- Activity:
Word for word, transcribe the data below from the line with "a potential (i.e. non-observed) removal." to the line with "the retained infection", keeping both of those lines.

Excerpts from a dataset

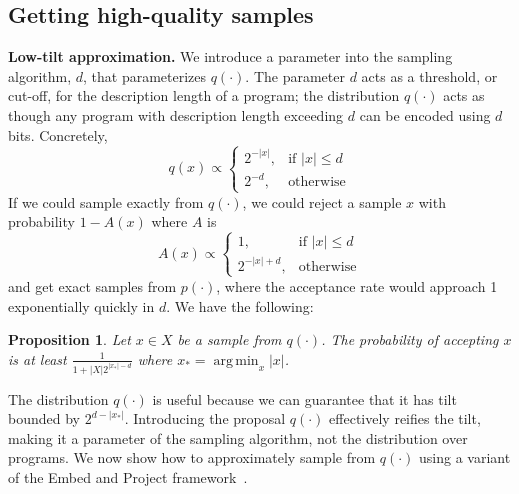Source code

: \documentclass{article}
\DeclareMathOperator*{\argmin}{arg\,min} %
\DeclareMathOperator{\argmin}{argmin} %
\newtheorem{proposition}{Proposition}
\begin{document}
\subsection{Getting high-quality samples}
\textbf{Low-tilt approximation.}
We introduce a parameter into the sampling algorithm, $d$, that parameterizes $q(\cdot )$.
The parameter $d$ acts as a threshold, or cut-off, for the description length of a program;
the distribution $q(\cdot )$ acts as though any program with description length exceeding $d$ can be encoded using $d$ bits. Concretely,
\begin{equation}
  q(x) \propto \begin{cases}
    2^{-\lvert x \rvert },& \text{if } \lvert x \rvert \leq d\\
    2^{-d},              & \text{otherwise}
\end{cases}
  \end{equation}
If we could sample exactly from $q(\cdot )$, we could reject a sample $x$ with probability $1-A(x)$ where $A$ is
\begin{equation}
  A(x) \propto \begin{cases}
    1,& \text{if } \lvert x \rvert \leq d\\
    2^{-\lvert x \rvert +d},              & \text{otherwise}
    \end{cases}
  \end{equation}
and get exact samples from $p(\cdot )$, where the acceptance rate would approach 1 exponentially quickly in $d$. We have the following:
\begin{proposition}\label{acceptanceBound}
  Let $x\in X$ be a sample from $q(\cdot )$. The probability of accepting $x$ is at least $\frac{1}{1 + |X|2^{\lvert x_* \rvert -d}}$ where $x_* = \argmin_x \lvert x \rvert $.
\end{proposition}


The distribution $q(\cdot )$ is useful because we can guarantee that it has tilt bounded by
$2^{d - \lvert x_* \rvert }$.
Introducing the proposal $q(\cdot )$ effectively reifies the tilt,
making it a parameter of the sampling algorithm,
not the distribution over programs.
We now show how to approximately sample from $q(\cdot )$ using a variant of the Embed and Project framework~\cite{ermon2013embed}.
\end{document}
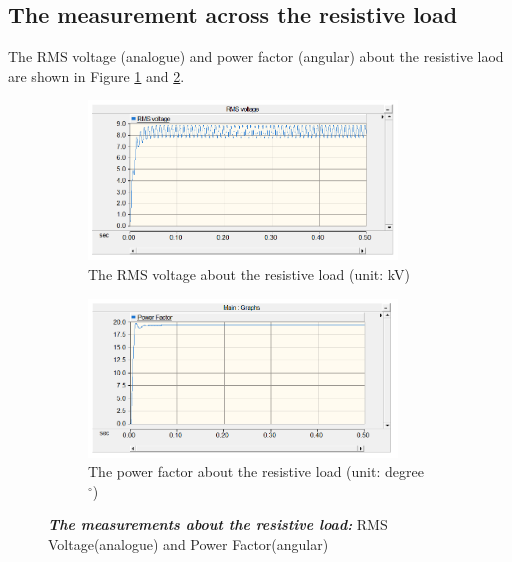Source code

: \documentclass[12pt]{report} %
\begin{document}
\subsection{The measurement across the resistive load}
The RMS voltage (analogue) and power factor (angular) about the resistive laod are shown in Figure \ref{fig:Q2R_RMS} and \ref{fig:Q2R_PF}. 
\begin{figure}[H]
    \centering %
    \begin{subfigure}[b]{\textwidth}
        \centering
        \includegraphics[width=0.9\textwidth]{Image/Q2/Q2_resistor_RMS.PNG}
        \caption{The RMS voltage about the resistive load (unit: kV)}
        \label{fig:Q2R_RMS}
    \end{subfigure}
    \hfill
    \centering %
    \begin{subfigure}[b]{\textwidth}
        \centering
        \includegraphics[width=0.9\textwidth]{Image/Q2/Q2_resistor_PF.PNG}
        \caption{The power factor about the resistive load (unit: degree~$^\circ$)}
        \label{fig:Q2R_PF}
    \end{subfigure} 
    \caption[The RMS voltage and power factor about the resistive load ]
    {\centering \textit{\textbf{The measurements about the resistive load:}} RMS Voltage(analogue) and Power Factor(angular)}
    \label{fig:Q2R}
\end{figure}
\newpage
\end{document}
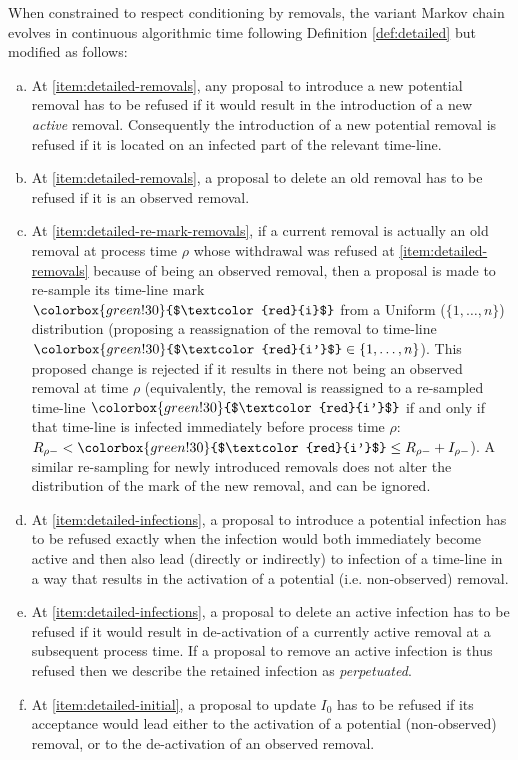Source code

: \documentclass[]{article}
\newcommand{\target}{{\colorbox{green!30}{$\textcolor{red}{i}$}}}
\newcommand{\targetm}{{\colorbox{green!30}{$\textcolor{red}{i'}$}}}
\begin{document}
\begin{defn}
When constrained to respect conditioning by removals, the variant
\label{def:variant-evolution}
Markov chain evolves
in continuous algorithmic time following Definition \ref{def:detailed} but modified as follows:%
\begin{enumerate}[(a)]
 \item \label{item:refuse-new-removal}
At \ref{item:detailed-removals}, 
any proposal to introduce a new potential removal has to be refused 
if it would result in the introduction of a new \emph{active} removal.
Consequently the introduction of a new potential removal is refused 
if it is located on an infected part of the relevant time-line. 
\item \label{item:perpetuate-old-removal} 
At \ref{item:detailed-removals}, 
a proposal to delete an old removal has to be refused if it is an observed removal. 
\item  \label{item:re-sample-old-mark}
At \ref{item:detailed-re-mark-removals}, 
if a current removal is actually 
an old removal at  process time \(\rho\) whose withdrawal was refused at \ref{item:detailed-removals} because 
of being an observed removal,
then a proposal is made to re-sample its time-line mark
\(\target\) from a Uniform (\(\{1,\dots,n\}\)) distribution 
(proposing a reassignation of
the removal to time-line \(\targetm\in\{1,\dots,n\}\)).
This proposed change is rejected
if it results in there
not being an observed removal at time \(\rho\)
(equivalently, the removal is reassigned to 
a re-sampled time-line \(\targetm\) if and only if 
that time-line is infected immediately before process time \(\rho\): \(R_{\rho-} < \targetm \leq R_{\rho-} + I_{\rho-}\)).
A similar re-sampling for newly introduced removals does not alter the distribution of the mark of
the new removal, and can be ignored.
\item  \label{item:refuse-new-infection}
At \ref{item:detailed-infections},
a proposal to introduce a potential infection 
has to be refused exactly when the infection would both immediately become active and then also
lead (directly or indirectly) to infection of a time-line in a way that results
in the activation of 
a potential (i.e. non-observed) removal.
\item  \label{item:perpetuate-old-infection}
At \ref{item:detailed-infections},
a proposal to delete an active infection has to be refused if it would result in 
de-activation of a currently active removal
at a subsequent process time.
If a proposal to remove an active infection is thus refused
then we describe
the retained infection as \emph{perpetuated}. 
\item  \label{item:update-initial}
At \ref{item:detailed-initial}, a proposal to update \(I_0\) has to be refused if its acceptance would lead either to the activation of a potential (non-observed) removal, or to the de-activation of an observed removal.
\end{enumerate}
\end{defn}
\end{document}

- Solution to this problem:
a potential (i.e. non-observed) removal.
\item  \label{item:perpetuate-old-infection}
At \ref{item:detailed-infections},
a proposal to delete an active infection has to be refused if it would result in 
de-activation of a currently active removal
at a subsequent process time.
If a proposal to remove an active infection is thus refused
then we describe
the retained infection as \emph{perpetuated}. 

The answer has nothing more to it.